The idea of pole shifts originates in a talk given in May 1872 by the French ethnographer Charles-Étienne Brasseur de Bourbourg called “Chronologie historique des Mexicains.” He interpreted passages in the lost Codex Chimalpopoca that beginning about 10,500 BCE, four periods of cataclysms had changed the world, each caused by a temporary shifting of Earth’s axis . In the mid 1900s Hugh Auchincloss Brown  and Charles Hapgood  proposed that shifts of the geographic pole could explain ice ages, mass extinctions, and other worldwide events. Hapgood proposed that an asymmetrical accumulation of polar ice created a force that caused the crust of the Earth to displace, i.e., slide over, the mantle. Albert Einstein later determined that this force was insufficient, leaving Hapgood’s hypothesis without a physical cause.
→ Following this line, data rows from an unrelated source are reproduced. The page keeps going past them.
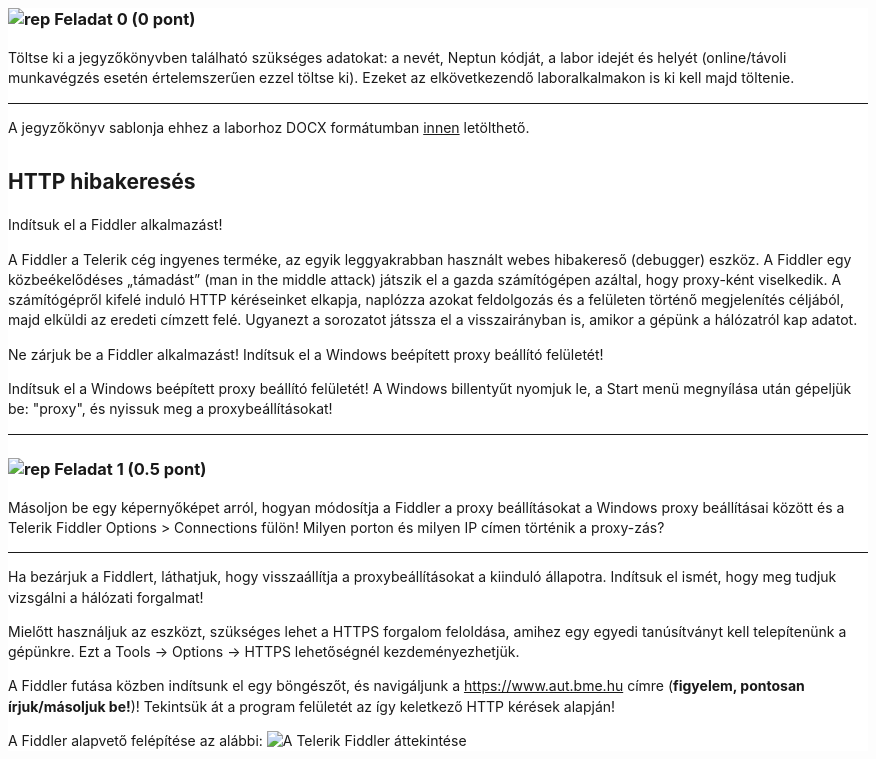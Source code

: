 
### ![rep] Feladat 0 (0 pont)
Töltse ki a jegyzőkönyvben található szükséges adatokat: a nevét, Neptun kódját, a labor idejét és helyét (online/távoli munkavégzés esetén értelemszerűen ezzel töltse ki). Ezeket az 
elkövetkezendő laboralkalmakon is ki kell majd töltenie.

---

A jegyzőkönyv sablonja ehhez a laborhoz DOCX formátumban 
[innen](./downloads/Labor08-jegyzokonyv.docx) letölthető.

## HTTP hibakeresés

Indítsuk el a Fiddler alkalmazást!

A Fiddler a Telerik cég ingyenes terméke, az egyik leggyakrabban használt webes hibakereső (debugger) eszköz. A Fiddler 
egy közbeékelődéses „támadást” (man in the middle attack) játszik el a gazda számítógépen azáltal, hogy proxy-ként 
viselkedik. A számítógépről kifelé induló HTTP kéréseinket elkapja, naplózza azokat feldolgozás és a felületen történő 
megjelenítés céljából, majd elküldi az eredeti címzett felé. Ugyanezt a sorozatot játssza el a visszairányban is, amikor
a gépünk a hálózatról kap adatot.

Ne zárjuk be a Fiddler alkalmazást! Indítsuk el a Windows beépített proxy beállító felületét!

Indítsuk el a Windows beépített proxy beállító felületét! A Windows billentyűt nyomjuk le, a Start menü megnyílása 
után gépeljük be: "proxy", és nyissuk meg a proxybeállításokat!

---

### ![rep] Feladat 1 (0.5 pont)
Másoljon be egy képernyőképet arról, hogyan módosítja a Fiddler a proxy beállításokat a Windows proxy beállításai között 
és a Telerik Fiddler Options > Connections fülön!
Milyen porton és milyen IP címen történik a proxy-zás?

---

Ha bezárjuk a Fiddlert, láthatjuk, hogy visszaállítja a proxybeállításokat a kiinduló állapotra. Indítsuk el ismét, hogy 
meg tudjuk vizsgálni a hálózati forgalmat!

Mielőtt használjuk az eszközt, szükséges lehet a HTTPS forgalom feloldása, amihez egy egyedi tanúsítványt kell telepítenünk a gépünkre. Ezt a Tools -> Options -> HTTPS lehetőségnél kezdeményezhetjük.

A Fiddler futása közben indítsunk el egy böngészőt, és navigáljunk a https://www.aut.bme.hu címre (**figyelem, pontosan írjuk/másoljuk be!**)! Tekintsük át a program felületét 
az így keletkező HTTP kérések alapján! 

A Fiddler alapvető felépítése az alábbi:
<img src="./assets/fiddler.png" title="A Telerik Fiddler áttekintése" >


[rep]: ./assets/rep.png "Dokumentálandó"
In the 1990s, a team led by Joseph Kirschvink found paleomagnetic evidence of a massive 90° pole shift 500 million years ago at around the time of the Cambrian explosion . Although there is some indication that the magnetic pole has deviated significantly from the geographic pole over the past 100,000 years, paleomagnetic evidence of a shift in the geographic pole over this period is inconclusive. Perhaps the best independent evidence supporting Hapgood’s pole shift hypothesis is the alignment of over four dozen sites to four previous locations of the North Pole as described in Before Atlantis.
Rather than interpreting the ice ages as global climate events, Hapgood believed the spatial patterns of climate change were best explained by changes in the geographic location of the North Pole. By examining patterns of climate change, he estimated that three pole shifts had taken place during the past 100,000 years: 1) from Hudson Bay (60˚N 73˚W) to the current pole, 12,000 to 17,000 years ago, 2) from the Atlantic Ocean between Iceland and Norway (72˚N 10˚E) to Hudson Bay, 50,000 to 55,000 years ago, and 3) from the Yukon (63˚N 135˚W) to between Iceland and Norway 75,000 to 80,000 years ago (Figure 1).
Figure 2 shows an adjusted timeline based on currently accepted periods of glacial and interglacial events in Europe and North America. Before 125,000 years ago, during the Illinoian glaciation, we propose that the North Pole was in the Bering Sea north of the Aleutian Islands. At the start of the Sangamon interglacial period it shifted to a location in the Norway Sea. During this period the climate in North America became warmer and Europe became colder. Sometime between 75,000 to 125,000 years ago the pole shifted towards Greenland. About 75,000 years ago the pole moved to a location in Hudson Bay at which time the climate in North America became colder. Finally 12,000-17,000 years ago after the pole shifts to its present location, both North America and Europe become warmer.
Figure 3 shows our refined pole location model and adjusted timeline. In Before Atlantis it is argued that the pole spent more time in the Norway Sea than it did in Greenland based on a greater number of sites discovered to be aligned to the Greenland pole. As this interpretation may not be correct, the order and timing of these two pole shifts remains an open question.
 Howard F. Cline and John B. Glass, eds., “Guide to Ethnohistorical Sources, Part Two, ”Handbook of Middle American Indians 13.
 Hugh Auchincloss Brown, Cataclysms of the Earth (Twayne Publishers, 1967).
 Charles Hutchins Hapgood, Earth’s Shifting Crust: A Key to Some Basic Problems of Earth Science, (1958, foreword by Albert Einstein).
 Joseph L. Kirschvink, Robert L. Ripperdan, David A. Evans, “Evidence for a Large-Scale Reorganization of Early Cambrian Continental Masses by Inertial Interchange True Polar Wander,” Science, Vol. 277, No. 25, July 1997.